You are viewing a plain text version of this content. The canonical link for it is here.
Posted to common-user@hadoop.apache.org by Tom Melendez <to...@supertom.com> on 2011/07/27 08:28:36 UTC

questions regarding data storage and inputformat

Hi Folks,

I have a bunch of binary files which I've stored in a sequencefile.
The name of the file is the key, the data is the value and I've stored
them sorted by key.  (I'm not tied to using a sequencefile for this).
The current test data is only 50MB, but the real data will be 500MB -
1GB.

My M/R job requires that it's input be several of these records in the
sequence file, which is determined by the key.  The sorting mentioned
above keeps these all packed together.

1. Any reason not to use a sequence file for this?  Perhaps a mapfile?
 Since I've sorted it, I don't need "random" accesses, but I do need
to be aware of the keys, as I need to be sure that I get all of the
relevant keys sent to a given mapper

2. Looks like I want a custom inputformat for this, extending
SequenceFileInputFormat.  Do you agree?  I'll gladly take some
opinions on this, as I ultimately want to split the based on what's in
the file, which might be a little unorthodox.

3. Another idea might be create separate seq files for chunk of
records and make them non-splittable, ensuring that they go to a
single mapper.  Assuming I can get away with this, see any pros/cons
with that approach?

Thanks,

Tom

-- 
===================
Skybox is hiring.
http://www.skyboximaging.com/careers/jobs

Re: questions regarding data storage and inputformat

Posted by Joey Echeverria <jo...@cloudera.com>.
You could either use a custom RecordReader or you could override the
run() method on your Mapper class to do the merging before calling the
map() method.

-Joey

On Wed, Jul 27, 2011 at 11:09 AM, Tom Melendez <to...@supertom.com> wrote:
>>
>>> 3. Another idea might be create separate seq files for chunk of
>>> records and make them non-splittable, ensuring that they go to a
>>> single mapper.  Assuming I can get away with this, see any pros/cons
>>> with that approach?
>>
>> Separate sequence files would require the least amount of custom code.
>>
>
> Thanks for the response, Joey.
>
> So, if I were to do the above, I would still need a custom record
> reader to put all the keys and values together, right?
>
> Thanks,
>
> Tom
>
> --
> ===================
> Skybox is hiring.
> http://www.skyboximaging.com/careers/jobs
>



-- 
Joseph Echeverria
Cloudera, Inc.
443.305.9434

Re: questions regarding data storage and inputformat

Posted by Tom Melendez <to...@supertom.com>.
>
>> 3. Another idea might be create separate seq files for chunk of
>> records and make them non-splittable, ensuring that they go to a
>> single mapper.  Assuming I can get away with this, see any pros/cons
>> with that approach?
>
> Separate sequence files would require the least amount of custom code.
>

Thanks for the response, Joey.

So, if I were to do the above, I would still need a custom record
reader to put all the keys and values together, right?

Thanks,

Tom

-- 
===================
Skybox is hiring.
http://www.skyboximaging.com/careers/jobs

Re: questions regarding data storage and inputformat

Posted by Joey Echeverria <jo...@cloudera.com>.
> 1. Any reason not to use a sequence file for this?  Perhaps a mapfile?
>  Since I've sorted it, I don't need "random" accesses, but I do need
> to be aware of the keys, as I need to be sure that I get all of the
> relevant keys sent to a given mapper

MapFile *may* be better here (see my answer for 2 below).

> 2. Looks like I want a custom inputformat for this, extending
> SequenceFileInputFormat.  Do you agree?  I'll gladly take some
> opinions on this, as I ultimately want to split the based on what's in
> the file, which might be a little unorthodox.

If you need to split based on where certain keys are in the file, then
a SequenceFile isn't a great solution.

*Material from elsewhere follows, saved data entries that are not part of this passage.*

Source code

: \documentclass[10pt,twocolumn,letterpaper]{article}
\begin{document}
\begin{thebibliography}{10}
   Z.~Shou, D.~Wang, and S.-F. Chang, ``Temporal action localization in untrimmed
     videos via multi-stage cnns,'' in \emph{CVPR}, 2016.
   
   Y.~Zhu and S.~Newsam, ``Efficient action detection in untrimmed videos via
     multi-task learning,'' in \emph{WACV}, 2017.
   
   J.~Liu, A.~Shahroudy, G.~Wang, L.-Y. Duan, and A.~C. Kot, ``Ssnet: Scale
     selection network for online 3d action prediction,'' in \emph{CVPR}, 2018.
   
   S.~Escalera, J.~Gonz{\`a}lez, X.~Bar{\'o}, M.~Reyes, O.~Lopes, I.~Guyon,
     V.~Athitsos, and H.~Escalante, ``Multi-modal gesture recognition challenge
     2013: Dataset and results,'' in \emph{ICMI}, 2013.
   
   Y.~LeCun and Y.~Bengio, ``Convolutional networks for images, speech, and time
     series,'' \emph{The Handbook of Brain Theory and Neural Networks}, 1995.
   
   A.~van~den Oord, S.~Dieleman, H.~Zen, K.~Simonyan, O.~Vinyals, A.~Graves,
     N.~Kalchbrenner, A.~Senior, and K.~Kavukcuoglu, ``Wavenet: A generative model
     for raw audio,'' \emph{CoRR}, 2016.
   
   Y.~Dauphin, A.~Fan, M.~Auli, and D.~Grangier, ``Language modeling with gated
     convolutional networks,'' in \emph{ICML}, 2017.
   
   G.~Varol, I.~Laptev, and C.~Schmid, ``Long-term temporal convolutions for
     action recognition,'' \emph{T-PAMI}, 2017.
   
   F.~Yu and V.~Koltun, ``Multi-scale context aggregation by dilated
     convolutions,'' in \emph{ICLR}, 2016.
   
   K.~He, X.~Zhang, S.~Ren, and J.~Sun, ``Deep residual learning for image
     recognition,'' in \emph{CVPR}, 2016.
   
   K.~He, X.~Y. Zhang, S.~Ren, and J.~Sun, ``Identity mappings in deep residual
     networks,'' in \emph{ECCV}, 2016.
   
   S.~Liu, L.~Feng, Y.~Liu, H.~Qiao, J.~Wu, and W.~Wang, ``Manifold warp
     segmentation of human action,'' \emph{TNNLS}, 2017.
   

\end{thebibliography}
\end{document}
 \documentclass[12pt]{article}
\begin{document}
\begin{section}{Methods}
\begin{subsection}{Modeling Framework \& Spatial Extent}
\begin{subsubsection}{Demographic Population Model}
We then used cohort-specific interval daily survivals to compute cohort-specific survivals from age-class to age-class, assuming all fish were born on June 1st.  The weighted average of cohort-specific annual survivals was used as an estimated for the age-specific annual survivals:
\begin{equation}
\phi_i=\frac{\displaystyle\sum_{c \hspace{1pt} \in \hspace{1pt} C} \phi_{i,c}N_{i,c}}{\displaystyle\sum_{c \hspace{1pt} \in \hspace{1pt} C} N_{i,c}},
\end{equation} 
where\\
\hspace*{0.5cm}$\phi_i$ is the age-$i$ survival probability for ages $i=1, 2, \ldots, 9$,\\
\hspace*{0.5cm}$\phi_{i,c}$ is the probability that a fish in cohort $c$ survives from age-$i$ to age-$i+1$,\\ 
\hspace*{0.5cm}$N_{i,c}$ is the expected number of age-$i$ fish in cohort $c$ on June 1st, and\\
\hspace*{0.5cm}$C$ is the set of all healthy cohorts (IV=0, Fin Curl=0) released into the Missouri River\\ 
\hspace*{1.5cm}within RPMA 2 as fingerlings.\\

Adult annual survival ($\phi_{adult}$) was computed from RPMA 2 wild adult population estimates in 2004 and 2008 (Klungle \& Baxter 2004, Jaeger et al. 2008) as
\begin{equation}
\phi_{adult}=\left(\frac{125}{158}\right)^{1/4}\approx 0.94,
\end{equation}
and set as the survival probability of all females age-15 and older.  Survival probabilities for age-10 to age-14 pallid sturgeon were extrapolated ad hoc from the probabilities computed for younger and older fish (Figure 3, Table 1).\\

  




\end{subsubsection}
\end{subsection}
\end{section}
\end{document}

It would require that your
InputFormat scan through all of the data just to find split points.
Assuming you know what keys to split on ahead of time, you could use
MapFiles and find the exact split point more quickly.

> 3. Another idea might be create separate seq files for chunk of
> records and make them non-splittable, ensuring that they go to a
> single mapper.  Assuming I can get away with this, see any pros/cons
> with that approach?

Separate sequence files would require the least amount of custom code.

-Joey

-- 
Joseph Echeverria
Cloudera, Inc.
443.305.9434